#### [Data extract]
++++++
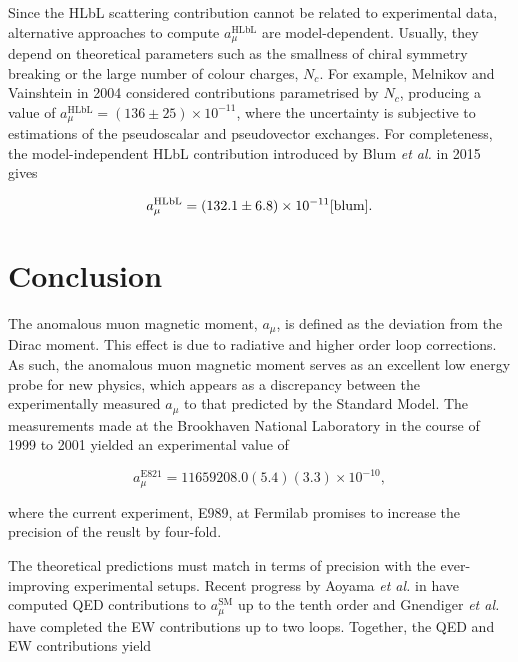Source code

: \documentclass{article}
\numberwithin{equation}{section} %
\begin{document}
Since the HLbL scattering contribution cannot be related to experimental data, alternative approaches to compute $a_\mu^\mathrm{HLbL}$ are model-dependent\cite{vainshtein}. Usually, they depend on theoretical parameters such as the smallness of chiral symmetry breaking or the large number of colour charges, $N_c$\cite{vainshtein}. For example, Melnikov and Vainshtein in 2004 considered contributions parametrised by $N_c$, producing a value of $a_\mu^\mathrm{HLbL} = (136\pm 25)\times 10^{-11}$, where the uncertainty is subjective to estimations of the pseudoscalar and pseudovector exchanges\cite{vainshtein}. For completeness, the model-independent HLbL contribution introduced by Blum \textit{et al.} in 2015 gives

\begin{equation}
a_\mu^\mathrm{HLbL} = (132.1 \pm 6.8) \times 10^{-11}\text{\cite{blum}}.
\end{equation}

\section{Conclusion}

The anomalous muon magnetic moment, $a_\mu$, is defined as the deviation from the Dirac moment\cite{zee}. This effect is due to radiative and higher order loop corrections. As such, the anomalous muon magnetic moment serves as an excellent low energy probe for new physics\cite{millerg2}, which appears as a discrepancy between the experimentally measured $a_\mu$ to that predicted by the Standard Model. The measurements made at the Brookhaven National Laboratory in the course of 1999 to 2001 yielded an experimental value of \cite{millerg2}

\begin{equation}
a_\mu^{\mathrm{E821}} = 11 659 208.0(5.4)(3.3) \times 10^{-10},
\end{equation}

\noindent where the current experiment, E989, at Fermilab promises to increase the precision of the reuslt by four-fold\cite{fermilab}.

The theoretical predictions must match in terms of precision with the ever-improving experimental setups. Recent progress by Aoyama \textit{et al.} in \cite{aoyama} have computed QED contributions to $a_\mu^\mathrm{SM}$ up to the tenth order and Gnendiger \textit{et al.}\cite{gnendiger} have completed the EW contributions up to two loops. Together, the QED and EW contributions yield
\end{document}
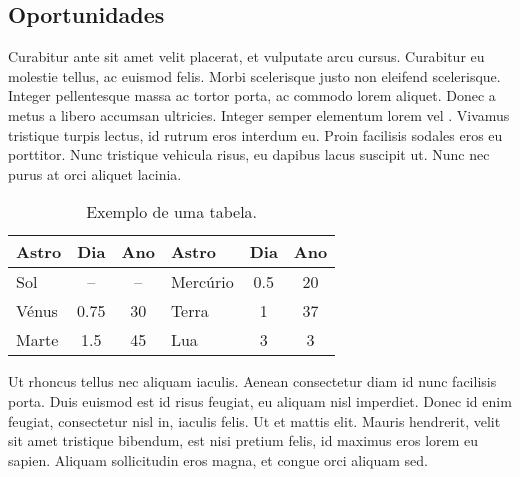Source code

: \subsection{Oportunidades}

Curabitur  ante sit amet velit placerat, et vulputate arcu cursus. Curabitur eu molestie tellus, ac euismod felis. Morbi scelerisque justo non eleifend scelerisque. Integer pellentesque massa ac tortor porta, ac commodo lorem aliquet. Donec a metus a libero accumsan ultricies. Integer semper elementum lorem vel . Vivamus tristique turpis lectus, id rutrum eros interdum eu. Proin facilisis sodales eros eu porttitor. Nunc tristique vehicula risus, eu dapibus lacus suscipit ut. Nunc nec purus at orci aliquet lacinia.

\begin{table}
	\caption{Exemplo de uma tabela.}
	\begin{center}
		\begin{tabular}{lcc|lcc}
			\textbf{Astro} & \textbf{Dia} & \textbf{Ano} & \textbf{Astro} & \textbf{Dia} & \textbf{Ano}\\
			\hline
			Sol & -- & -- & Mercúrio  & 0.5 & 20 \\
			Vénus & 0.75 & 30 & Terra & 1 & 37 \\
			Marte & 1.5 & 45 & Lua & 3 & 3 
		\end{tabular}
	\end{center}
\end{table}

Ut rhoncus tellus nec aliquam iaculis. Aenean consectetur diam id nunc facilisis porta. Duis euismod est id risus feugiat, eu aliquam nisl imperdiet. Donec id enim feugiat, consectetur nisl in, iaculis felis. Ut et mattis elit. Mauris hendrerit, velit sit amet tristique bibendum, est nisi pretium felis, id maximus eros lorem eu sapien. Aliquam sollicitudin eros magna, et congue orci aliquam sed. 
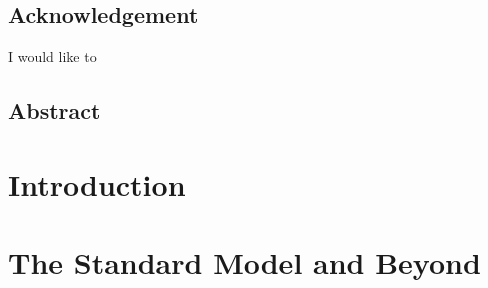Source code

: \documentclass[12pt,a4paper]{report}
\begin{document}
\setcounter{page}{1}
\begin{center}
    \section*{\centering \Huge Acknowledgement}
    I would like to 
\end{center}
\clearpage


\begin{center}
    \section*{\centering \Huge Abstract}
    \noindent 
\end{center}
\clearpage

\tableofcontents
\clearpage

\pagestyle{fancy}
\fancyhead[L]{\empty}
\setlength{\headheight}{27pt} %

\setcounter{page}{1}

\chapter{Introduction}



\chapter{The Standard Model and Beyond}

\end{document}
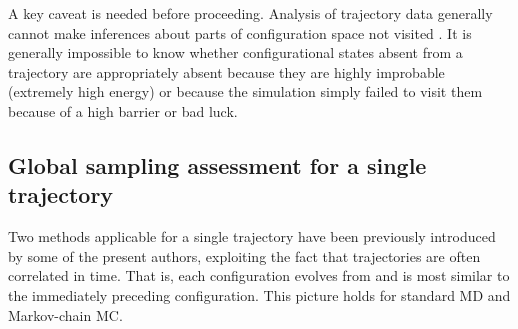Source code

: A key caveat is needed before proceeding.
Analysis of trajectory data generally cannot make inferences about parts of configuration space not visited \cite{Grossfield2009}.
It is generally impossible to know whether configurational states absent from a trajectory are appropriately absent because they are highly improbable (extremely high energy) or because the simulation simply failed to visit them because of a high barrier or bad luck.

\subsection{Global sampling assessment for a single trajectory}
Two methods applicable for a single trajectory have been previously introduced by some of the present authors, exploiting the fact that trajectories are often correlated in time.
That is, each configuration evolves from and is most similar to the immediately preceding configuration.
This picture holds for standard MD and Markov-chain MC.

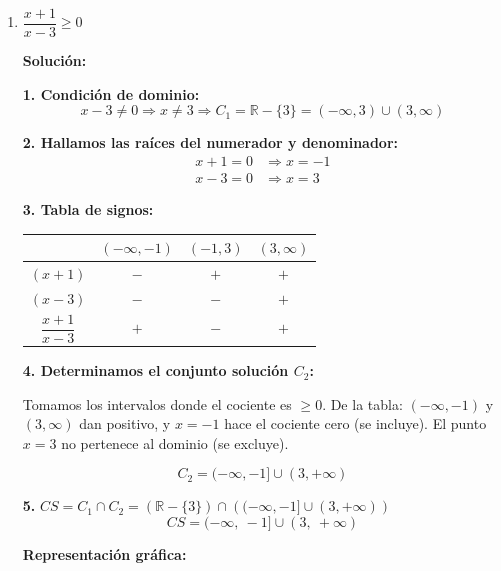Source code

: \documentclass[12pt]{article}
\newcommand{\solucion}{%
    \vspace{0.8em}%
    \textbf{Solución:}%
}
\begin{document}
\begin{enumerate}[label=\alph*.-]

    \item $\dfrac{x+1}{x-3} \geq 0$

    \solucion

    \textbf{1. Condición de dominio:}
    \[
    x - 3 \neq 0 \Rightarrow x \neq 3 \Rightarrow C_1 = \mathbb{R} - \{3\} = (-\infty, 3) \cup (3, \infty)
    \]

    \textbf{2. Hallamos las raíces del numerador y denominador:}
    \begin{align*}
    x + 1 = 0 &\Rightarrow x = -1 \\
    x - 3 = 0 &\Rightarrow x = 3
    \end{align*}

    \textbf{3. Tabla de signos:}

    \begin{center}
    \begin{tabular}{|c|c|c|c|}
    \hline
    & $(-\infty, -1)$ & $(-1, 3)$ & $(3, \infty)$ \\
    \hline
    $(x+1)$ & $-$ & $+$ & $+$ \\
    \hline
    $(x-3)$ & $-$ & $-$ & $+$ \\
    \hline
    $\dfrac{x+1}{x-3}$ & $+$ & $-$ & $+$ \\
    \hline
    \end{tabular}
    \end{center}

    \textbf{4. Determinamos el conjunto solución $C_2$:}

    Tomamos los intervalos donde el cociente es $\geq 0$. De la tabla: $(-\infty, -1)$ y $(3, \infty)$ dan positivo, y $x = -1$ hace el cociente cero (se incluye). El punto $x = 3$ no pertenece al dominio (se excluye).

    \[
    C_2 = (-\infty, -1] \cup (3, +\infty)
    \]

    \textbf{5.} $CS = C_1 \cap C_2 = (\mathbb{R} - \{3\}) \cap \left((-\infty, -1] \cup (3, +\infty)\right)$
    \[
    \boxed{CS = (-\infty,\ -1] \cup (3,\ +\infty)}
    \]

    \textbf{Representación gráfica:}

    \begin{center}
\end{center}
\end{enumerate}
\end{document}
++++++
Please reproduce each line of the listing above exactly, skipping pictures.

#### [Answer to the exercise]
Source code

: \documentclass{article}
\numberwithin{equation}{section} %
\begin{document}
Since the HLbL scattering contribution cannot be related to experimental data, alternative approaches to compute $a_\mu^\mathrm{HLbL}$ are model-dependent\cite{vainshtein}. Usually, they depend on theoretical parameters such as the smallness of chiral symmetry breaking or the large number of colour charges, $N_c$\cite{vainshtein}. For example, Melnikov and Vainshtein in 2004 considered contributions parametrised by $N_c$, producing a value of $a_\mu^\mathrm{HLbL} = (136\pm 25)\times 10^{-11}$, where the uncertainty is subjective to estimations of the pseudoscalar and pseudovector exchanges\cite{vainshtein}. For completeness, the model-independent HLbL contribution introduced by Blum \textit{et al.} in 2015 gives

\begin{equation}
a_\mu^\mathrm{HLbL} = (132.1 \pm 6.8) \times 10^{-11}\text{\cite{blum}}.
\end{equation}

\section{Conclusion}

The anomalous muon magnetic moment, $a_\mu$, is defined as the deviation from the Dirac moment\cite{zee}. This effect is due to radiative and higher order loop corrections. As such, the anomalous muon magnetic moment serves as an excellent low energy probe for new physics\cite{millerg2}, which appears as a discrepancy between the experimentally measured $a_\mu$ to that predicted by the Standard Model. The measurements made at the Brookhaven National Laboratory in the course of 1999 to 2001 yielded an experimental value of \cite{millerg2}

\begin{equation}
a_\mu^{\mathrm{E821}} = 11 659 208.0(5.4)(3.3) \times 10^{-10},
\end{equation}

\noindent where the current experiment, E989, at Fermilab promises to increase the precision of the reuslt by four-fold\cite{fermilab}.

The theoretical predictions must match in terms of precision with the ever-improving experimental setups. Recent progress by Aoyama \textit{et al.} in \cite{aoyama} have computed QED contributions to $a_\mu^\mathrm{SM}$ up to the tenth order and Gnendiger \textit{et al.}\cite{gnendiger} have completed the EW contributions up to two loops. Together, the QED and EW contributions yield
\end{document}
Source code

: \subsection{Oportunidades}

Curabitur  ante sit amet velit placerat, et vulputate arcu cursus. Curabitur eu molestie tellus, ac euismod felis. Morbi scelerisque justo non eleifend scelerisque. Integer pellentesque massa ac tortor porta, ac commodo lorem aliquet. Donec a metus a libero accumsan ultricies. Integer semper elementum lorem vel . Vivamus tristique turpis lectus, id rutrum eros interdum eu. Proin facilisis sodales eros eu porttitor. Nunc tristique vehicula risus, eu dapibus lacus suscipit ut. Nunc nec purus at orci aliquet lacinia.

\begin{table}
	\caption{Exemplo de uma tabela.}
	\begin{center}
		\begin{tabular}{lcc|lcc}
			\textbf{Astro} & \textbf{Dia} & \textbf{Ano} & \textbf{Astro} & \textbf{Dia} & \textbf{Ano}\\
			\hline
			Sol & -- & -- & Mercúrio  & 0.5 & 20 \\
			Vénus & 0.75 & 30 & Terra & 1 & 37 \\
			Marte & 1.5 & 45 & Lua & 3 & 3 
		\end{tabular}
	\end{center}
\end{table}

Ut rhoncus tellus nec aliquam iaculis. Aenean consectetur diam id nunc facilisis porta. Duis euismod est id risus feugiat, eu aliquam nisl imperdiet. Donec id enim feugiat, consectetur nisl in, iaculis felis. Ut et mattis elit. Mauris hendrerit, velit sit amet tristique bibendum, est nisi pretium felis, id maximus eros lorem eu sapien. Aliquam sollicitudin eros magna, et congue orci aliquam sed. 
Source code

: \documentclass[12pt,a4paper]{report}
\begin{document}
\setcounter{page}{1}
\begin{center}
    \section*{\centering \Huge Acknowledgement}
    I would like to 
\end{center}
\clearpage


\begin{center}
    \section*{\centering \Huge Abstract}
    \noindent 
\end{center}
\clearpage

\tableofcontents
\clearpage

\pagestyle{fancy}
\fancyhead[L]{\empty}
\setlength{\headheight}{27pt} %

\setcounter{page}{1}

\chapter{Introduction}



\chapter{The Standard Model and Beyond}

\end{document}
Source code

: A key caveat is needed before proceeding.
Analysis of trajectory data generally cannot make inferences about parts of configuration space not visited \cite{Grossfield2009}.
It is generally impossible to know whether configurational states absent from a trajectory are appropriately absent because they are highly improbable (extremely high energy) or because the simulation simply failed to visit them because of a high barrier or bad luck.

\subsection{Global sampling assessment for a single trajectory}
Two methods applicable for a single trajectory have been previously introduced by some of the present authors, exploiting the fact that trajectories are often correlated in time.
That is, each configuration evolves from and is most similar to the immediately preceding configuration.
This picture holds for standard MD and Markov-chain MC.

Source code

: \documentclass[12pt]{article}
\newcommand{\solucion}{%
    \vspace{0.8em}%
    \textbf{Solución:}%
}
\begin{document}
\begin{enumerate}[label=\alph*.-]

    \item $\dfrac{x+1}{x-3} \geq 0$

    \solucion

    \textbf{1. Condición de dominio:}
    \[
    x - 3 \neq 0 \Rightarrow x \neq 3 \Rightarrow C_1 = \mathbb{R} - \{3\} = (-\infty, 3) \cup (3, \infty)
    \]

    \textbf{2. Hallamos las raíces del numerador y denominador:}
    \begin{align*}
    x + 1 = 0 &\Rightarrow x = -1 \\
    x - 3 = 0 &\Rightarrow x = 3
    \end{align*}

    \textbf{3. Tabla de signos:}

    \begin{center}
    \begin{tabular}{|c|c|c|c|}
    \hline
    & $(-\infty, -1)$ & $(-1, 3)$ & $(3, \infty)$ \\
    \hline
    $(x+1)$ & $-$ & $+$ & $+$ \\
    \hline
    $(x-3)$ & $-$ & $-$ & $+$ \\
    \hline
    $\dfrac{x+1}{x-3}$ & $+$ & $-$ & $+$ \\
    \hline
    \end{tabular}
    \end{center}

    \textbf{4. Determinamos el conjunto solución $C_2$:}

    Tomamos los intervalos donde el cociente es $\geq 0$. De la tabla: $(-\infty, -1)$ y $(3, \infty)$ dan positivo, y $x = -1$ hace el cociente cero (se incluye). El punto $x = 3$ no pertenece al dominio (se excluye).

    \[
    C_2 = (-\infty, -1] \cup (3, +\infty)
    \]

    \textbf{5.} $CS = C_1 \cap C_2 = (\mathbb{R} - \{3\}) \cap \left((-\infty, -1] \cup (3, +\infty)\right)$
    \[
    \boxed{CS = (-\infty,\ -1] \cup (3,\ +\infty)}
    \]

    \textbf{Representación gráfica:}

    \begin{center}
\end{center}
\end{enumerate}
\end{document}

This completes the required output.